The thing that I failed to realized until much later in my life is that I was not horrible at writing words that went along with a bunch of other people that were writing words that combined to tell a story. If you've never experienced play-by-post before, it is effectively a communal writing exercise, where everyone contributes their bit to tell a greater whole. If you've experienced tabletop roleplaying, it is still a very different experience. People have hours, if not days, to think of the perfect response, and spend so much more time describing how their character thinks, instead of pure action and reaction. Things are slower, but characters are more consistent. And, in a lot of ways, more constructed, less surprising, and - in my experience - less interesting.
I was under the assumption that I was a good writer. Or, at least, a good storyteller. The folly of youth, I suppose.
No, I was decent at coming up with a story. And okay at coming up with characters. But I was not good at meshing everything together. Put whatever I wrote onto an audience that may be receptive but isn't necessarily interested, and I could not grab that interest. There was no pizzaz.
I learned this when I was trying to tell something to my dad - the same dad who instilled this interest in the first place - over lunch. I picked up that he wasn't actually following along - no active listening cues or anything - and I just stopped. And never started again. And he didn't notice. I realized that, for all I cared about whatever I was doing, I was actually ignorable background noise. The things I cared about weren't actually important.
Now that may sound like I'm blaming my dad, or throwing shade on the idea that "a parent should care about their child's interest, because it's their child's interest" or whatever. And I'm not going to pretend that it didn't sting. But it was a valuable note to my life - that I need to make something worthwhile before anyone's going to care about it. That just having an idea or a story or a character is worthless if you can't execute on it.
Unfortunately, I'm a sensitive little bitch, so instead of putting things out into the world and "learning my craft" and evolving as I practiced, I kept everything private. I figured that I'd know when I was good enough and could finally make a breakthrough when that happened. But since I am constantly alternating between thinking everything I do is fantastic and everything I do is shit, I know that I am a horrible judge of my own quality.
This is why I'm writing publicly, even as I know the quality isn't there. I saw somewhere recently the sentiment of "if you do things poorly, no one will remember them; if you do things well, people will remember them." The writing equivalent of "only you remember your cringy moments from high school." So, there's really nothing keeping me from writing slop and posting it other than my own insecurities. No one's going to notice anyway. No one will pay attention.
And even as I grow frustrated at my writing over this NaNoWriMo, not going into as much depth as I want to, nor spending enough time on the edit to make words good, I am... satisfied. Proud, even? I've spent more time dedicated to writing than I have in a long time, which is likely not reflected in the sheer number of words coming out. I've spent more time on this site than I have in the prior decade that it's been up. I don't like the quality of the thing that I'm making right now, but I can see hundreds of distinct ways that I can improve it. And that brings a tear to my eye, I guess. That, finally, I can see the thing in myself that I like to see in other people - someone trying at something they care about.

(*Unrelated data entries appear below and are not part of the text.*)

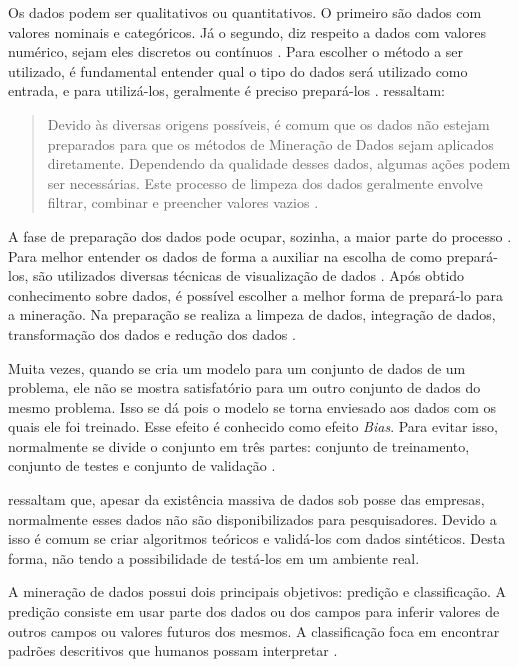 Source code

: Os dados podem ser qualitativos ou quantitativos. O primeiro são dados com valores nominais e categóricos. Já o segundo, diz respeito a dados com valores numérico, sejam eles discretos ou contínuos \cite{camilo2009mineraccao}. Para escolher o método a ser utilizado, é fundamental entender qual o tipo do dados será utilizado como entrada, e para utilizá-los, geralmente é preciso prepará-los \cite{camilo2009mineraccao}.  ressaltam:

\begin{quote}
    Devido às diversas origens possíveis, é comum que os dados não estejam preparados para que os métodos de Mineração de Dados sejam aplicados diretamente. Dependendo da qualidade desses dados, algumas ações podem ser necessárias. Este processo de limpeza dos dados geralmente envolve filtrar, combinar e preencher valores vazios
    \cite[p.~4]{camilo2009mineraccao}.
\end{quote}

A fase de preparação dos dados pode ocupar, sozinha, a maior parte do processo \cite{camilo2009mineraccao}. Para melhor entender os dados de forma a auxiliar na escolha de como prepará-los, são utilizados diversas técnicas de visualização de dados \cite{camilo2009mineraccao}. Após obtido conhecimento sobre dados, é possível escolher a melhor forma de prepará-lo para a mineração. Na preparação se realiza a limpeza de dados, integração de dados, transformação dos dados e redução dos dados \cite{han2011data}.

Muita vezes, quando se cria um modelo para um conjunto de dados de um problema, ele não se mostra satisfatório para um outro conjunto de dados do mesmo problema. Isso se dá pois o modelo se torna enviesado aos dados com os quais ele foi treinado. Esse efeito é conhecido como efeito \textit{Bias}. Para evitar isso, normalmente se divide o conjunto em três partes: conjunto de treinamento, conjunto de testes e conjunto de validação \cite{camilo2009mineraccao}.

 ressaltam que, apesar da existência massiva de dados sob posse das empresas, normalmente esses dados não são disponibilizados para pesquisadores. Devido a isso é comum se criar algoritmos teóricos e validá-los com dados sintéticos. Desta forma, não tendo a possibilidade de testá-los em um ambiente real.

A mineração de dados possui dois principais objetivos: predição e classificação. A predição consiste em usar parte dos dados ou dos campos para inferir valores de outros campos ou valores futuros dos mesmos. A classificação foca em encontrar padrões descritivos que humanos possam interpretar \cite{fayyad1996data}.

Even though I suspect none of the people who this is directed toward will see this, a large part of why I've stuck with it is just because I did share the fact that I'm doing this publicly. And even though there weren't many words said, I still felt the support from the group that paid attention, and I feel like I can't let them down. Just a small pat on the back or a headpat or whatever, even if virtual, is keeping me going.
So, yeah, I guess I'm sticking with it. If A Thing's Worth Doing, It's Worth Doing Badly - definitely sticking with that second half so far.